[Collected data]
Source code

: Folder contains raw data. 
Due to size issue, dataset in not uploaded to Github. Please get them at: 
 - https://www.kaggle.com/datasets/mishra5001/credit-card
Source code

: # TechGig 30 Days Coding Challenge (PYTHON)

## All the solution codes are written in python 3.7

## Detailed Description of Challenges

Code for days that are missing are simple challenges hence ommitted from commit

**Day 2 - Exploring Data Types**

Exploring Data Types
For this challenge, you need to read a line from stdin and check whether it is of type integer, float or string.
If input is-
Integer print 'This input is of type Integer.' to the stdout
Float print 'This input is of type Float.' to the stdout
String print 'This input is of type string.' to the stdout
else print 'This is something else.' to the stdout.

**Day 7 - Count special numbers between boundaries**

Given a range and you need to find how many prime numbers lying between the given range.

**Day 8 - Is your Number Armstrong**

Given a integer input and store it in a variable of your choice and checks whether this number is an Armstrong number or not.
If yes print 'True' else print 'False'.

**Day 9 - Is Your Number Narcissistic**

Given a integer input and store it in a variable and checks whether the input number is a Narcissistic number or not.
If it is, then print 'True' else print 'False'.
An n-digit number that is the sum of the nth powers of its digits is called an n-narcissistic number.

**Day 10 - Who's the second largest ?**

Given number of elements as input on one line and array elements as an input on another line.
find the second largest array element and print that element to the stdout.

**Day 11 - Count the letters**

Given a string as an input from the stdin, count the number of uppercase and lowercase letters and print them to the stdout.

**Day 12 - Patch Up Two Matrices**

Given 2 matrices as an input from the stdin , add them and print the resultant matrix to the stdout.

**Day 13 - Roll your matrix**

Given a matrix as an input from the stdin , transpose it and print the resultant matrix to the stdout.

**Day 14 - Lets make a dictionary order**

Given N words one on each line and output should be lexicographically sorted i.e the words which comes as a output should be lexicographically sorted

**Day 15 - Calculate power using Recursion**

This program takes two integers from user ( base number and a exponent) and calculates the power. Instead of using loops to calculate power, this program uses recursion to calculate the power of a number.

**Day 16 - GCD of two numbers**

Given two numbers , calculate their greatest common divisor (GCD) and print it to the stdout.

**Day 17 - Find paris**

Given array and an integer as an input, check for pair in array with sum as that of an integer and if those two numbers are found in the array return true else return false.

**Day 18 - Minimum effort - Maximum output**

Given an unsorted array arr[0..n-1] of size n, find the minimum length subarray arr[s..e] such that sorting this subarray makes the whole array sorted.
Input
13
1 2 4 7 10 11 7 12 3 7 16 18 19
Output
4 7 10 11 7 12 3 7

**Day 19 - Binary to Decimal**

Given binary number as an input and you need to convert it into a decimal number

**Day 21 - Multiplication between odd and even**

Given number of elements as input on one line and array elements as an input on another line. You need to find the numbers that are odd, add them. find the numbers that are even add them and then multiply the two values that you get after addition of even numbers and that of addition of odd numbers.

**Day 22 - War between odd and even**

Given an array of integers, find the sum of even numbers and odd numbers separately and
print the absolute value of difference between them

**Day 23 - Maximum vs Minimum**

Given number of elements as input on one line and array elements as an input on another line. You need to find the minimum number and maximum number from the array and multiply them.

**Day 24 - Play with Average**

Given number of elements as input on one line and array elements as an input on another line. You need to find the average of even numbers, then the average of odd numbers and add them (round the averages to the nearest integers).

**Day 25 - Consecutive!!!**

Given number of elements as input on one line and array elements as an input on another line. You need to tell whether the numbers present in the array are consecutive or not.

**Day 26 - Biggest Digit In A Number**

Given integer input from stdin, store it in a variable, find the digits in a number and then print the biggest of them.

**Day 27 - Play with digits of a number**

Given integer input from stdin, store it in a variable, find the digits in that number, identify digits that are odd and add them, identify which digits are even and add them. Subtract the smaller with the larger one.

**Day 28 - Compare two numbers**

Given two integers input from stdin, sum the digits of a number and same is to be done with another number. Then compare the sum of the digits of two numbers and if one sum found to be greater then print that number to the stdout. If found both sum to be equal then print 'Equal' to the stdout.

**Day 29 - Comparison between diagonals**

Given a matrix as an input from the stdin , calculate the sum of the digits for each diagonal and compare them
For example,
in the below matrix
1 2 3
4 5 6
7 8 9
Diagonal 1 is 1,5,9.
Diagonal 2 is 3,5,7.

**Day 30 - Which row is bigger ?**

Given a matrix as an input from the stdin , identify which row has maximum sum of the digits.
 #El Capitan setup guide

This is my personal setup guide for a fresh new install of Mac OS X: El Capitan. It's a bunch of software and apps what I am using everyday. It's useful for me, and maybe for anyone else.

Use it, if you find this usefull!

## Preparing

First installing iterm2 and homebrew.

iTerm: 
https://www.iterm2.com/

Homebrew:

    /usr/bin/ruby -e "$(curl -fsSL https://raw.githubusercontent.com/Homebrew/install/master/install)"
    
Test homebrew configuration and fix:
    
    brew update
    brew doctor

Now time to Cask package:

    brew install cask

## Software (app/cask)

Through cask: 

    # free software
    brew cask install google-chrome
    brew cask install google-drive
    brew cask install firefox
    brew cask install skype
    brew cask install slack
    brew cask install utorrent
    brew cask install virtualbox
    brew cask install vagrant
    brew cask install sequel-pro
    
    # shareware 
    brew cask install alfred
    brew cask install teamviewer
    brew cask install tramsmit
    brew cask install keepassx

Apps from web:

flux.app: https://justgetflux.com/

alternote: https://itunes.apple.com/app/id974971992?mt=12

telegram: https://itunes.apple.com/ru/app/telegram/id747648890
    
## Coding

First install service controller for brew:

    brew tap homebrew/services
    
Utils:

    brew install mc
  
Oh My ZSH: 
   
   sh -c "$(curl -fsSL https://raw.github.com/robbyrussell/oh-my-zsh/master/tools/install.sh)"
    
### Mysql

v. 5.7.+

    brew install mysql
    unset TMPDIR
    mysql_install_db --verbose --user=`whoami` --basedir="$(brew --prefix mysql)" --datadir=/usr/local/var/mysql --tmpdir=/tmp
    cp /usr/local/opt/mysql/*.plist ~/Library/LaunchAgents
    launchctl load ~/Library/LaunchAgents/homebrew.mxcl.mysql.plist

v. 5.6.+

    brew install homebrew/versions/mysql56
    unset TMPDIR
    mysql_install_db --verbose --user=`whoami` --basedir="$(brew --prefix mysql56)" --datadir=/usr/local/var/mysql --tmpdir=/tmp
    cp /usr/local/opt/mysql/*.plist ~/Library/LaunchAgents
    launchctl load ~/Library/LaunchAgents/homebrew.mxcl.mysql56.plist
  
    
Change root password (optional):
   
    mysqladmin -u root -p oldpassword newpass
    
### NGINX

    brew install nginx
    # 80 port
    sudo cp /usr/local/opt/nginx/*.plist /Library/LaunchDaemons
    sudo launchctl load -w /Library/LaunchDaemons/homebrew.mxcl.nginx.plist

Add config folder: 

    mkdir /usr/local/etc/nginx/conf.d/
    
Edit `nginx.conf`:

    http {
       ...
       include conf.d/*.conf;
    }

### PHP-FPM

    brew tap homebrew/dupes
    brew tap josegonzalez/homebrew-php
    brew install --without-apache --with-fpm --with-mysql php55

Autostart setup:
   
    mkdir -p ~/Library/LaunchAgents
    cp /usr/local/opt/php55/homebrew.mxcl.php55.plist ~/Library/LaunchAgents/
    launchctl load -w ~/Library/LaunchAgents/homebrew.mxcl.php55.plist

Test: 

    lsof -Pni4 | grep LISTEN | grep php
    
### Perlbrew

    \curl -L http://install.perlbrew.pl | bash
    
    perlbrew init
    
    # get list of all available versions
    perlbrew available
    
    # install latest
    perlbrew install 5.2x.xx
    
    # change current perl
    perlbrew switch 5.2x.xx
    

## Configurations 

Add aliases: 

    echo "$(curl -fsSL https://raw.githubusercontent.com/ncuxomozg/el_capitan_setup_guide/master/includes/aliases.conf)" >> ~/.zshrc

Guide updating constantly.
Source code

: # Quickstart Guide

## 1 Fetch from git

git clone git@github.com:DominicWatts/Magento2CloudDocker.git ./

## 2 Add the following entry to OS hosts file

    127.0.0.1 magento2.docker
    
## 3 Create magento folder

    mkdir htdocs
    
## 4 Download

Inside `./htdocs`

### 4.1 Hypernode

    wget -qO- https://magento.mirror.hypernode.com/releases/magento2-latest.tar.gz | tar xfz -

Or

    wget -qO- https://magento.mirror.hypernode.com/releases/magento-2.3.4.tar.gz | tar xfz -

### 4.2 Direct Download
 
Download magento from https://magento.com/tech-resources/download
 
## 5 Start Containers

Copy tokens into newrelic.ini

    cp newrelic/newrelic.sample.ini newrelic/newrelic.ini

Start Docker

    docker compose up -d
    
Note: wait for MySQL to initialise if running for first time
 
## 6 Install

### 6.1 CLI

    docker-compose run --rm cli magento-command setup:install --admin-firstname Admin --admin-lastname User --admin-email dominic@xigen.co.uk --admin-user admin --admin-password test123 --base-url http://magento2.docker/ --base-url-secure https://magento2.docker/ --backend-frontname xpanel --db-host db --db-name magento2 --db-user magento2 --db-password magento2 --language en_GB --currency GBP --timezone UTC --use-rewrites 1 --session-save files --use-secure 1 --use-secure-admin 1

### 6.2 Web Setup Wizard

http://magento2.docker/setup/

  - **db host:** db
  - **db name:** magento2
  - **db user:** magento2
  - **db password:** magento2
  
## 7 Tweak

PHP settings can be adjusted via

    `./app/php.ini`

== Try it ==
Work out how many lines of the data hold the string "prefix". Reply with that number alone.

== Worked solution ==
2